I've got to ask - how one arth do you manage to read so much, while being a dad and a husband? If there's any tricks I should know - please tell! Some months I'm lucky to get through two books.

Andrew Wheeler said...

Nick: I wrote a post on that subject early on in the life of Antick Musings, and that has most of what makes it work for me.

To boil it down:

1) I don't watch TV. (Not out of any sense of superiority; I just find I get antsy at non-interactive media these days.)

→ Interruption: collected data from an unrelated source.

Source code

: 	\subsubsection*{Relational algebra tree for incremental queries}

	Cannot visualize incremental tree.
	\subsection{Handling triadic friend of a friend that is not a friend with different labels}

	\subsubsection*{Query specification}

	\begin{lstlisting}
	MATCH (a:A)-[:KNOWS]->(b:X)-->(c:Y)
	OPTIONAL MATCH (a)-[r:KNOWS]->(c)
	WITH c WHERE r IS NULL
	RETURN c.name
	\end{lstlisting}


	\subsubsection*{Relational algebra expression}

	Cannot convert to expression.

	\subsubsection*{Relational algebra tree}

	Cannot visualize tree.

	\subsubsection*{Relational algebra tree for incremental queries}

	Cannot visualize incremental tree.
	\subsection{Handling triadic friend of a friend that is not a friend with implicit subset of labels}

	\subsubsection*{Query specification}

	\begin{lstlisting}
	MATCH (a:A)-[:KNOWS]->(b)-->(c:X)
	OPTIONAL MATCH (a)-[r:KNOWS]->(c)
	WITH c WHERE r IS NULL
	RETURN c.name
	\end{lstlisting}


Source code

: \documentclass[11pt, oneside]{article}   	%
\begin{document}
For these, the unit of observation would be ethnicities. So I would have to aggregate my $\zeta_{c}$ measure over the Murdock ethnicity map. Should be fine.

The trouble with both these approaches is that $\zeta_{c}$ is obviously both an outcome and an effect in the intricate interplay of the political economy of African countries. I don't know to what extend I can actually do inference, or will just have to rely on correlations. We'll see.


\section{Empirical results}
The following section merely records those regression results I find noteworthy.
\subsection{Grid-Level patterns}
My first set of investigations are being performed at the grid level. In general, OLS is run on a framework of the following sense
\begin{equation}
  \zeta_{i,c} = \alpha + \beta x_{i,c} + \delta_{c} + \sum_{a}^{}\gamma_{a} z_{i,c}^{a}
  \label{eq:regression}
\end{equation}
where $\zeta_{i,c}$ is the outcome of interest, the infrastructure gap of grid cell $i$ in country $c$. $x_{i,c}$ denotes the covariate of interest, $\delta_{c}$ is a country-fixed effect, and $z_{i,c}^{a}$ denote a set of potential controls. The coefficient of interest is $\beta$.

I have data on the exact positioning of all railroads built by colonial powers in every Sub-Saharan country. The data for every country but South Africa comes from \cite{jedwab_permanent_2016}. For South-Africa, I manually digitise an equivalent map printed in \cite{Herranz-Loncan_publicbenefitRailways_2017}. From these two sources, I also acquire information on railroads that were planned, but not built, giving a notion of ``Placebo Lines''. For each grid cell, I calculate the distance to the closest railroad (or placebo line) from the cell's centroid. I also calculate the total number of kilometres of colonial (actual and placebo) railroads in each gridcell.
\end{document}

2) I have an hour-long (each way) train commute to work, and I use that time to read.

3) I read a lot of comics/manga/graphic novels, which generally don't take more than an hour or two to read. So they stack up.

I tend to read about two "real" books a week. I also find that I avoid long books -- anything over four hundred pages -- because I'll be stuck reading it for so long.

So, in large part, I read many books because I choose short books to read. (And I probably carve out more time for reading than most people, too.)

Unknown said...

Hey Mr Hornswoggler-

Did you like Chronicles of Some Made?

I'm curious because I made it and well, thats the sort of eager for approval guy I am!

Andrew Wheeler said...

Felix: I'm trying to work it into some review or other for ComicMix, and I'm not sure yet what to do with it.

But the short form is, yes, I did like it quite a bit -- it's touching in its bleak way, and I like that kind of thing quite a bit.